Por exemplo o Lessig defende o movimento "Open Everything", inclusive o "Open Source", caso do Linux.

Existe um ponto muito forte a favor do Napster, que é a defesa da sociedade da necessidade de disseminar a informação, assim como a análise de todos os benefícios trazidos pelo Napster, que são muitos.

Por isso pode-se representar o seguinte quadro:

Direitos Autorais

  • Gravadoras e Banda Metálica

  • Vulcão social
  • Defesa de valores da disseminação da informação

     

    Exemplos de problemas em outras áreas:

    Caso CSS: para não acontecer como na indústria de som, a indústria de vídeo tomou a precaução de desenvolver uma codificação para impedir a cópia do DVD, o que na verdade ocorre é que se pode copiar o disco, porém só se pode rodá-lo, ou seja ele só pode ser lido, nas máquinas fabricadas por um determinado grupo, que podem decodificá-lo.

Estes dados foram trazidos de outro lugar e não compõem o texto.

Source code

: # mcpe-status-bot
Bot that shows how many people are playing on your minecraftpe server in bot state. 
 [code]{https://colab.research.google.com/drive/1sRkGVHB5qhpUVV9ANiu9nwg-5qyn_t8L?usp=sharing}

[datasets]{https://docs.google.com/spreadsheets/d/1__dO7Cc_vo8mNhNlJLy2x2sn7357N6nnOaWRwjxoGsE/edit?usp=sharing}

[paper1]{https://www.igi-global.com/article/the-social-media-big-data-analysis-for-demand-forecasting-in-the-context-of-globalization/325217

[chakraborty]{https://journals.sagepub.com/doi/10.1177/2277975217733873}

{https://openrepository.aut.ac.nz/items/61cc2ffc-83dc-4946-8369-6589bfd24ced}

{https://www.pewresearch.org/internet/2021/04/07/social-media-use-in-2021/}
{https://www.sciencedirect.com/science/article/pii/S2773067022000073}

    Em relação a esta conduta podemos destacar alguns aspectos técnico-científico em relação a criptografia.

    Por exemplo em uma lei antiga na França, era proibido criptografar.

    Atualmente nos Estados Unidos é permitido criptografar, desde que a aplicação não seja para o governo. Não interessa para eles que outros países criptografe.

    Na era em que estamos na internet, a lei de criptografar pode ser prejudicial. É um grande mercado para os países que não possuem restrições.

    O algoritmo de criptografia deve ser aberto para servir à sociedade.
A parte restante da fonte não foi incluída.